Chabad keeps students worldwide on same page
Each Monday since early last month, Washington-area Jews - singles, young parents, retirees and everyone in between - have been gathering in Fairfax and Potomac to explore time and space, God and spirituality.
Billed as a mystical approach to the concepts of time and the Jewish calendar, The Kabbalah of Time is the 14th course in adult Jewish literacy offered by the Rohr Jewish Learning Institute, a 7-year-old project of the Chabad-Lubavitch movement.
“We get all types and stripes, very religious and observant Jews and people who are completely secular,” says Rabbi Leibel Fajnland, who runs the Fairfax program.
JLI is just one of many new initiatives in adult Jewish education; what sets it apart from the pack is the magnitude of its logistics.
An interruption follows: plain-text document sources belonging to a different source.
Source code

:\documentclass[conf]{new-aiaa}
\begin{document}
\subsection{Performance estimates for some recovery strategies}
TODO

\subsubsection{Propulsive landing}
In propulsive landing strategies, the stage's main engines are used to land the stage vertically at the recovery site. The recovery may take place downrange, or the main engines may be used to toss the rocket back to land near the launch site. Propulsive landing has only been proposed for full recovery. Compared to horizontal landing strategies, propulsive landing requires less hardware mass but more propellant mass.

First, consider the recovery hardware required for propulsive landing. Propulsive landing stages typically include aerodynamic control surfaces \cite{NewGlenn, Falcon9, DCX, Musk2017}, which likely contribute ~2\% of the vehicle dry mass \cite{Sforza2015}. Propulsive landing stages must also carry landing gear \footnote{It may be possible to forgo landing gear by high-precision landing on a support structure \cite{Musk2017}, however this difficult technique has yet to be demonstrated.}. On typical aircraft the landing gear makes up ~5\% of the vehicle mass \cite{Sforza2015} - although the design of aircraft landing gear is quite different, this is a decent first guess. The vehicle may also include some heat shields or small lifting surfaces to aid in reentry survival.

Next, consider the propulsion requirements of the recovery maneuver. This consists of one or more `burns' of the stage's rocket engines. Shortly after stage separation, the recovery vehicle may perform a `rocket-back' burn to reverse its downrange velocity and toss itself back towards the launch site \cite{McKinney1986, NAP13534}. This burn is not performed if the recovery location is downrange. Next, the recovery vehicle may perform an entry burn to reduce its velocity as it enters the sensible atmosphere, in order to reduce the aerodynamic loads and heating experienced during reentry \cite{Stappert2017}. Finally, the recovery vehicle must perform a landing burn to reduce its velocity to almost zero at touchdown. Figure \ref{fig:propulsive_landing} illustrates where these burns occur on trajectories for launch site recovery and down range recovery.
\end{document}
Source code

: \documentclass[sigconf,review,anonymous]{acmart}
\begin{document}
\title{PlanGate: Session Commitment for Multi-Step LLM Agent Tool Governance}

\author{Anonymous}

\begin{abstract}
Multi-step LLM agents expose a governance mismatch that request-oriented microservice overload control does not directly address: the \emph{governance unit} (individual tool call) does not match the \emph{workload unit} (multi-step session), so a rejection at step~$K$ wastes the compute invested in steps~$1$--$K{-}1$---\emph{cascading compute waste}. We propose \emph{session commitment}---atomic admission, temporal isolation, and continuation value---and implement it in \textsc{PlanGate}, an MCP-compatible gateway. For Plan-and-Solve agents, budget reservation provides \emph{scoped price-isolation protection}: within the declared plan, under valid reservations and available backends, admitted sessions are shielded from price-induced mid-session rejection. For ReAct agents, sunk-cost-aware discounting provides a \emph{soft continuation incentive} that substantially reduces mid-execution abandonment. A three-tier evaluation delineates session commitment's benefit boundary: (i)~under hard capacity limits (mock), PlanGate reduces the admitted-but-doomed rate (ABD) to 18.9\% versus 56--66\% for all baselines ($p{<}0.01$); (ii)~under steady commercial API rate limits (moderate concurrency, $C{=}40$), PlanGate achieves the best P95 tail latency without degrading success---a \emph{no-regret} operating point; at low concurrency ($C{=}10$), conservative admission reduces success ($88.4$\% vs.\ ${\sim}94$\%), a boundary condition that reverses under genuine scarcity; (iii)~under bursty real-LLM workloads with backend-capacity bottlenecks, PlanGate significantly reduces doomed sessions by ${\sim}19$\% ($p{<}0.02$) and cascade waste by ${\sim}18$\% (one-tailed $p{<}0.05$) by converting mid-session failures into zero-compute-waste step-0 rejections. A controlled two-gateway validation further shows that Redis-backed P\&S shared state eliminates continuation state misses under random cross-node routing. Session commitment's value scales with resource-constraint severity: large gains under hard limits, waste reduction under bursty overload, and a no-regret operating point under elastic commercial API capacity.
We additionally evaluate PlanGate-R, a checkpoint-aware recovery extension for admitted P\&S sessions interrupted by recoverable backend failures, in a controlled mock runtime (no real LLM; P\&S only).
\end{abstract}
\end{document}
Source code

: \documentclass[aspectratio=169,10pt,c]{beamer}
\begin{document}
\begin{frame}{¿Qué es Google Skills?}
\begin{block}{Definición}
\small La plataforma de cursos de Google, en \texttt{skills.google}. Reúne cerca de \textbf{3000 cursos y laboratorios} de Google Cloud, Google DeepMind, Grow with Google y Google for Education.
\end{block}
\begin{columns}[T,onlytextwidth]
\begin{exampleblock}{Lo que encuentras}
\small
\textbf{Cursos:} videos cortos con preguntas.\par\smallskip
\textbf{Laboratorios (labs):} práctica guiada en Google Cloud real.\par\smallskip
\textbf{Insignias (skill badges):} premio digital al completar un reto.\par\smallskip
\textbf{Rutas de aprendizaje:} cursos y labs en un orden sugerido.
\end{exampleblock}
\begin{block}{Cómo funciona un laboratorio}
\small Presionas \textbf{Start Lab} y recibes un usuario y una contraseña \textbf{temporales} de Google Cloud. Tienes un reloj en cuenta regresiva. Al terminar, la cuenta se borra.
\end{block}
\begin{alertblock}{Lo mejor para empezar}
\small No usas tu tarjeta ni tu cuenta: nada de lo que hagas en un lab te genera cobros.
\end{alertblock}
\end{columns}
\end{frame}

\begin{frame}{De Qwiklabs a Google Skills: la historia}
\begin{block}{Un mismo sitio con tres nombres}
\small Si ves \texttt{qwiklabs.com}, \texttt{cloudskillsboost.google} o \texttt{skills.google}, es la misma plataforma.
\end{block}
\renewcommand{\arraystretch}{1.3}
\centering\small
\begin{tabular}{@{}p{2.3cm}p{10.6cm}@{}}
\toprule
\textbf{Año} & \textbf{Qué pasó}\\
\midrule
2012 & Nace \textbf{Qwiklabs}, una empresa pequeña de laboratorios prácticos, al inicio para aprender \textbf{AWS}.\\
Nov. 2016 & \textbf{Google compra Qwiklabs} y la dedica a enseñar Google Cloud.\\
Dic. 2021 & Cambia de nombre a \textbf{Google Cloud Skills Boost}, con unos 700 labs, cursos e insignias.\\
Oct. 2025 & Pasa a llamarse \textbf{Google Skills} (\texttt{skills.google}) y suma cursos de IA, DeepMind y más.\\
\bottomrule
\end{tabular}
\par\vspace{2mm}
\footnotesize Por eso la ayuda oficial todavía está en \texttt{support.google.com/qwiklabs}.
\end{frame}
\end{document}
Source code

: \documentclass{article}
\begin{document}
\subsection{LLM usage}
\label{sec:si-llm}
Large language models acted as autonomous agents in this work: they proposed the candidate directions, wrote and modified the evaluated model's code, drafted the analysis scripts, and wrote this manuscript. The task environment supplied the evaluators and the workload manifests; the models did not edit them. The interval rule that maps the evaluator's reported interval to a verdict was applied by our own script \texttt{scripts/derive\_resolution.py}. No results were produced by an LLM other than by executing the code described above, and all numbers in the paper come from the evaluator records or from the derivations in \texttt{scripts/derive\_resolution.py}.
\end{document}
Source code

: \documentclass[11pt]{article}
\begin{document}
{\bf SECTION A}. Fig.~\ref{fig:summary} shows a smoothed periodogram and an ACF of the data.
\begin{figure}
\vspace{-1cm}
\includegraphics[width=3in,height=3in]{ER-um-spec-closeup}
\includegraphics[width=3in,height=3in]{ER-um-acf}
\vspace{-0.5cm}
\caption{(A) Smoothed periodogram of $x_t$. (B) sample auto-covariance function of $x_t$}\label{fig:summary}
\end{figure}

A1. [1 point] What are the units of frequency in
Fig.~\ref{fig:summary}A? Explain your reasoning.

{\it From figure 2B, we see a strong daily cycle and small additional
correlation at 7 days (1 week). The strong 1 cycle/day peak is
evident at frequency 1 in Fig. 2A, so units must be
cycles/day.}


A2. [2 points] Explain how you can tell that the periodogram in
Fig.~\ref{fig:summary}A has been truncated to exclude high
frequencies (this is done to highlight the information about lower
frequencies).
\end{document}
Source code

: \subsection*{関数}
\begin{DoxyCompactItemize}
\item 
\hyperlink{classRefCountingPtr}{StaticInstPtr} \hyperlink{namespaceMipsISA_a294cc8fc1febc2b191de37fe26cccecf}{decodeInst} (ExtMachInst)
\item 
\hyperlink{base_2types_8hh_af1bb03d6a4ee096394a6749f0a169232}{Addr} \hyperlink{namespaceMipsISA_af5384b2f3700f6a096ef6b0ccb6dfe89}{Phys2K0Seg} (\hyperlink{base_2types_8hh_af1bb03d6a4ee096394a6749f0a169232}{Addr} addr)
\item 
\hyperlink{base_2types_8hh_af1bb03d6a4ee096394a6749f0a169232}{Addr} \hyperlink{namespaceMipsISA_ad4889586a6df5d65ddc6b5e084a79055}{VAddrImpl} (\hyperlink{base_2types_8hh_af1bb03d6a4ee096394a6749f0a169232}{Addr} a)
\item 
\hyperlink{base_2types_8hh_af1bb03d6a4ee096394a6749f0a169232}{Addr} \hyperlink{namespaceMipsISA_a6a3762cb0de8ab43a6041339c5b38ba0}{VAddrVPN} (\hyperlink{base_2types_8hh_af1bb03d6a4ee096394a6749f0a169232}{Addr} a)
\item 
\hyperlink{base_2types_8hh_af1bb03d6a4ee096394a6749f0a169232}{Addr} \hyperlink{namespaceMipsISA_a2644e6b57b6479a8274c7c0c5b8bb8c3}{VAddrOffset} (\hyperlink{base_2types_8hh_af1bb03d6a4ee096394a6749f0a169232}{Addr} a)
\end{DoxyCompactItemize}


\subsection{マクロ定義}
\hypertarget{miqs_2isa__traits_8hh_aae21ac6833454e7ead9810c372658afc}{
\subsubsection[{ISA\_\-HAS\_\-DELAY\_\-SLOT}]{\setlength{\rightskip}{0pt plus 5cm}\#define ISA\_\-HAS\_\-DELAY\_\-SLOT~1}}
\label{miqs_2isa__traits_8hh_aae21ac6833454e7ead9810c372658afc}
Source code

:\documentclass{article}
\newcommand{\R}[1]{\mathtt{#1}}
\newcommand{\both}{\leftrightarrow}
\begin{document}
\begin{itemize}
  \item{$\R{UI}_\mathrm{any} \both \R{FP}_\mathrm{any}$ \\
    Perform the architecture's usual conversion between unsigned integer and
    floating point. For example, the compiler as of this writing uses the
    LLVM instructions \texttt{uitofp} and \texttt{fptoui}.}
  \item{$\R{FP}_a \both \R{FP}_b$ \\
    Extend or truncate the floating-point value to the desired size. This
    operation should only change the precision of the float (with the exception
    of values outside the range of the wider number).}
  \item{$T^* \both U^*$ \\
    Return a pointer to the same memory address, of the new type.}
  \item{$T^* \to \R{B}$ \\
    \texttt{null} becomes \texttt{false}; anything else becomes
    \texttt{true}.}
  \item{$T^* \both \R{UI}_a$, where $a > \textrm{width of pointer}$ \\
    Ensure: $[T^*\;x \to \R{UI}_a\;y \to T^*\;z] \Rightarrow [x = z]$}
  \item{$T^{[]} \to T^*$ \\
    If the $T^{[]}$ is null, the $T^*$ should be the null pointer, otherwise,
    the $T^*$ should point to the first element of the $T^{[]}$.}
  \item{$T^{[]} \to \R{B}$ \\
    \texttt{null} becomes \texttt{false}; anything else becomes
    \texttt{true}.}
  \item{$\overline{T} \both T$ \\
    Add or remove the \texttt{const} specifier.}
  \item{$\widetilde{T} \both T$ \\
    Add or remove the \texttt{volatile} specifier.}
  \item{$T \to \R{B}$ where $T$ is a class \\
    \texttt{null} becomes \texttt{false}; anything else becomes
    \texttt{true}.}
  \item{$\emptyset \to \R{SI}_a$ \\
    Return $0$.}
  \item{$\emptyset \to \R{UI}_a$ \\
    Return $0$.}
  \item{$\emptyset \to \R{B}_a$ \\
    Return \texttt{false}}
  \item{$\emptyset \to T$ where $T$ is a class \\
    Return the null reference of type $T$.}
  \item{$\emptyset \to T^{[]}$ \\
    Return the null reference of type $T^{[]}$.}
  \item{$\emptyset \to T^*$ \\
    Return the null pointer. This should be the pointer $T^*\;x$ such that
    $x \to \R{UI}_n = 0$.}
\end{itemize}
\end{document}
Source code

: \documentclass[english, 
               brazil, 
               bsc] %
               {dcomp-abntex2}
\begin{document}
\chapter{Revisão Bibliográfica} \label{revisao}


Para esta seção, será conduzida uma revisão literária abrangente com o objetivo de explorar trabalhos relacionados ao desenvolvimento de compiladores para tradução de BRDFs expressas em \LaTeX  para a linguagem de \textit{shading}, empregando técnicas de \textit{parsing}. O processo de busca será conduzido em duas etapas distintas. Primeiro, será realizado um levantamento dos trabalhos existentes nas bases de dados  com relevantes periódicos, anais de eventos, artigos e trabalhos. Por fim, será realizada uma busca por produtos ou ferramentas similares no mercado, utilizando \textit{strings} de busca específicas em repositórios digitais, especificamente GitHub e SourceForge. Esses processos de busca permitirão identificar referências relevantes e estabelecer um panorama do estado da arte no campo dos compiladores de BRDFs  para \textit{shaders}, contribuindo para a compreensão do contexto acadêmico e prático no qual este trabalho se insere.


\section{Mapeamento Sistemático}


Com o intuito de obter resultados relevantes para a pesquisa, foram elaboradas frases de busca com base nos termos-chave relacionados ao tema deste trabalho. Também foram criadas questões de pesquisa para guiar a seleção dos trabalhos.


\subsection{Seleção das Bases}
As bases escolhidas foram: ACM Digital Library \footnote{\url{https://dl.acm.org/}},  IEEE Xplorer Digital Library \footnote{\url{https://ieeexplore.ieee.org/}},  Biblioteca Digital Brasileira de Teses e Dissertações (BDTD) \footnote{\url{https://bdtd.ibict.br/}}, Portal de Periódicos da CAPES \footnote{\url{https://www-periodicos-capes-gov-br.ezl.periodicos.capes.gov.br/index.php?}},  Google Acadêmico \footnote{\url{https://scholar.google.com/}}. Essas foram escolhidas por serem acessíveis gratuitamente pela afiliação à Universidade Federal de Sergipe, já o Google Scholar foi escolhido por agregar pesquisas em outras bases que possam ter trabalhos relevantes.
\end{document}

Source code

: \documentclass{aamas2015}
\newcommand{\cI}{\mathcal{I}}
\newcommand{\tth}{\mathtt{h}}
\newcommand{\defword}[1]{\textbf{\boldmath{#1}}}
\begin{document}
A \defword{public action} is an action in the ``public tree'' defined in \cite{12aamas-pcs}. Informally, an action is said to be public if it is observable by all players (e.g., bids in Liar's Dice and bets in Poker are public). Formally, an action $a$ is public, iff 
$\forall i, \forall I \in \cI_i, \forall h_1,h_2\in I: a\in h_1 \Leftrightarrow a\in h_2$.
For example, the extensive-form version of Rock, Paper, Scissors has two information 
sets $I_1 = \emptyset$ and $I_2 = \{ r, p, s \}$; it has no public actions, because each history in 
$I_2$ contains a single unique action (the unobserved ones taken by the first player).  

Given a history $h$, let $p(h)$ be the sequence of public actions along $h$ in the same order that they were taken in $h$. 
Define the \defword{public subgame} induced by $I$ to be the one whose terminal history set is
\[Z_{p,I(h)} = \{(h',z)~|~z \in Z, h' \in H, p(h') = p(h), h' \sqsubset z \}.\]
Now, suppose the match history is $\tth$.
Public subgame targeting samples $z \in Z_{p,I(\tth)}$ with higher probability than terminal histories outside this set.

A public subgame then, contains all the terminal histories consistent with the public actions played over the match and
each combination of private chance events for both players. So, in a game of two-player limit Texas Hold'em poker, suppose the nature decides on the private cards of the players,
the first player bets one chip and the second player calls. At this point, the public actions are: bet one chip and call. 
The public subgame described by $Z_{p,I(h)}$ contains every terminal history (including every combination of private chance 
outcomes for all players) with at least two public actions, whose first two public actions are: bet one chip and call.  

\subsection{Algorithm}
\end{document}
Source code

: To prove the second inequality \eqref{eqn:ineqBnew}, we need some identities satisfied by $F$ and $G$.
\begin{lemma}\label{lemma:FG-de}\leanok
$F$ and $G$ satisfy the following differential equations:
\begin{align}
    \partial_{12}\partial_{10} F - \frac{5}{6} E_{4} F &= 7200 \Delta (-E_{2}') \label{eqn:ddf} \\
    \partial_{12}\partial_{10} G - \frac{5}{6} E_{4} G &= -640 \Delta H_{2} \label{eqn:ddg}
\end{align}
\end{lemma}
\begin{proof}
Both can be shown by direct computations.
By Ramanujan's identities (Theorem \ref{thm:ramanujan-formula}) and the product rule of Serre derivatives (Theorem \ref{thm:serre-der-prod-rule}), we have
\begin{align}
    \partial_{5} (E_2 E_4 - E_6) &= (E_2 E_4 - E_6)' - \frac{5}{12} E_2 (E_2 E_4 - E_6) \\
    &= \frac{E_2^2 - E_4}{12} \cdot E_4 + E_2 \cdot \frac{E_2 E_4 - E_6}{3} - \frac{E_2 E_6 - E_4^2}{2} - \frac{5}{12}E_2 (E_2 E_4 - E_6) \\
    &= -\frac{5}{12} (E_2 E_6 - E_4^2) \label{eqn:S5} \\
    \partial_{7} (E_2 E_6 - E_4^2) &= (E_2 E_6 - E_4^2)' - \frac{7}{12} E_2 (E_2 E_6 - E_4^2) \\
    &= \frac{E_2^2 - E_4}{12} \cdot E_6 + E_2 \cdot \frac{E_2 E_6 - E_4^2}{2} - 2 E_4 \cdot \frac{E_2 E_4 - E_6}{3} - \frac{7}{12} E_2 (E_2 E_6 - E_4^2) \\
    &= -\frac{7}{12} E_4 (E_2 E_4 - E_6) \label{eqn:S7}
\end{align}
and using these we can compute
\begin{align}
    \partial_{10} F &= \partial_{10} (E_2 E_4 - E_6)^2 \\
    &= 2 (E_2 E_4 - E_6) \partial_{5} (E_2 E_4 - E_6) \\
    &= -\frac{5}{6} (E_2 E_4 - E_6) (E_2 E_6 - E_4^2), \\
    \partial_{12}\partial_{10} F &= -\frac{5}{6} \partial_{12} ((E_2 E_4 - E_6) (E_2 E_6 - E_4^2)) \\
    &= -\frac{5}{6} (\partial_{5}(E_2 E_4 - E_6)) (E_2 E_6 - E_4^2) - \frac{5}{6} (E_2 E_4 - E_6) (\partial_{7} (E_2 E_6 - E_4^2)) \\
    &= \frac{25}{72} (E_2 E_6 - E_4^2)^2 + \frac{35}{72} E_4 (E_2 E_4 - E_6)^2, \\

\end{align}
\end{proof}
The same week that Kabbalah of Time kicked off in Potomac and Fairfax, the course was launched in more than 160 other cities in 12 countries. Thousands of students in the same eight-week course using the same textbook, the same audio-visual presentation, taught by teachers trained at the same Chabad-run annual seminar.
The first JLI course, Jewish Mysticism, was piloted in 15 Chabad centers in 1999, says Brooklyn, N.Y.-based director Rabbi Efraim Mintz. Each year, the program added 15 or 20 new cities, growing slowly until last year, when it mushroomed by 40 new cities.
“Everyone teaches the very same thing the same week,” Mintz says. “If you’re in California and fly to Cleveland or Melbourne, you can pick it up there.”
Indeed, Fajnland says he recently got a call from a woman taking the class in Miami. She was coming to Northern Virginia for a family visit and wanted to be sure to put the Fairfax class on her schedule.
Rabbi Mendel Bluming, who teaches the Potomac class, notes that one of his students was out in California and hooked up with a class there.
“It sort of makes the entire Jewish people one family,” Bluming says.
Annandale’s Karyn Selko has taken several JLI courses — “I’ve even gotten non-Jews to go” — and says she’s attracted both to the subject matter and to Fajnland as an educator. “He’s a phenomenal teacher. He has a story for everything, sometimes two or three. … It’s a different way of looking at the world, which talks to me,” says Selko, a member of the Conservative Olam Tikvah in Fairfax.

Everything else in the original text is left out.